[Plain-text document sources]
• • • •

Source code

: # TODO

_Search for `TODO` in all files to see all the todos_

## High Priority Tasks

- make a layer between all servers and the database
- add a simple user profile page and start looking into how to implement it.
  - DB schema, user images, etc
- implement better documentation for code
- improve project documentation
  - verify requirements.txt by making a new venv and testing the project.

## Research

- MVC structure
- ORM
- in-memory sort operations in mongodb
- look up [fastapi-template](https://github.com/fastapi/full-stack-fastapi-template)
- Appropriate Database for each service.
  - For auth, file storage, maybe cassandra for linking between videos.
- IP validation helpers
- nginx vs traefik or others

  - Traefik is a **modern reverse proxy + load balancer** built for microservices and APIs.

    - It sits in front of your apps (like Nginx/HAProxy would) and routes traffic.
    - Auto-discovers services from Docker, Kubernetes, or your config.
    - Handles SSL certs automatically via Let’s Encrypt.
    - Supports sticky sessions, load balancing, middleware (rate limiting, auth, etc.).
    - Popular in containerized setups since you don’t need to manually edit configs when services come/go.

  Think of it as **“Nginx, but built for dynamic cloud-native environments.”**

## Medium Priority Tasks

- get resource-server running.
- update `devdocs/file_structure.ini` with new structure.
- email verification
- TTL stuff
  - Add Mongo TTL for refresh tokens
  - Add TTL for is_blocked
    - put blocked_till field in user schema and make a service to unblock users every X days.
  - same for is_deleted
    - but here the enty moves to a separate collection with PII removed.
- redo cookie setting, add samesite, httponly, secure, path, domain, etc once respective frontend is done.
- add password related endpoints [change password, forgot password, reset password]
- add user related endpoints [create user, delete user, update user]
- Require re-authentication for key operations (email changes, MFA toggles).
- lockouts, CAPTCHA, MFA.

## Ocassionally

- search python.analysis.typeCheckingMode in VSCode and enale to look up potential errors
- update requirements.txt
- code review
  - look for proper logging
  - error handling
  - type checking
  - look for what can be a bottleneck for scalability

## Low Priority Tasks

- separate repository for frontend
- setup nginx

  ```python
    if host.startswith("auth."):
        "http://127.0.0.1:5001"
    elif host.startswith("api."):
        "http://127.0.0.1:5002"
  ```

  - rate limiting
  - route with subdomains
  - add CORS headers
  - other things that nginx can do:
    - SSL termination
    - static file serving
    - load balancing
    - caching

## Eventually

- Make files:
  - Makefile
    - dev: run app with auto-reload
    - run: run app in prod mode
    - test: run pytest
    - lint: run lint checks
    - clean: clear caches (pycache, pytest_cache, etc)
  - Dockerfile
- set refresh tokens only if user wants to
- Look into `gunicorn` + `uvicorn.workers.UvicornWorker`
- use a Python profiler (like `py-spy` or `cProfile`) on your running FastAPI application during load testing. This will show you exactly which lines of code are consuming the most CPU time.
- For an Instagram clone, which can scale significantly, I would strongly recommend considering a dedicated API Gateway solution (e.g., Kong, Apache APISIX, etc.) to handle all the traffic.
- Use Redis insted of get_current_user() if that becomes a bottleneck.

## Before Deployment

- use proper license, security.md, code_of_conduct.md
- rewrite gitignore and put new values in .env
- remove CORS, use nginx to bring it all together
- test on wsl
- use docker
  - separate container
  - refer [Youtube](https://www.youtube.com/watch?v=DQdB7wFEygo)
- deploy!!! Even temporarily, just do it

• • • •

▸ **YOUR TASK**: Can you repeat, word for word, every line above from the one containing "- implement better documentation for code" down to the one containing "- Appropriate Database for each service.", including both?

▸ **TASK RESPONSE**:
- implement better documentation for code
- improve project documentation
  - verify requirements.txt by making a new venv and testing the project.

## Research

- MVC structure
- ORM
- in-memory sort operations in mongodb
- look up [fastapi-template](https://github.com/fastapi/full-stack-fastapi-template)
- Appropriate Database for each service.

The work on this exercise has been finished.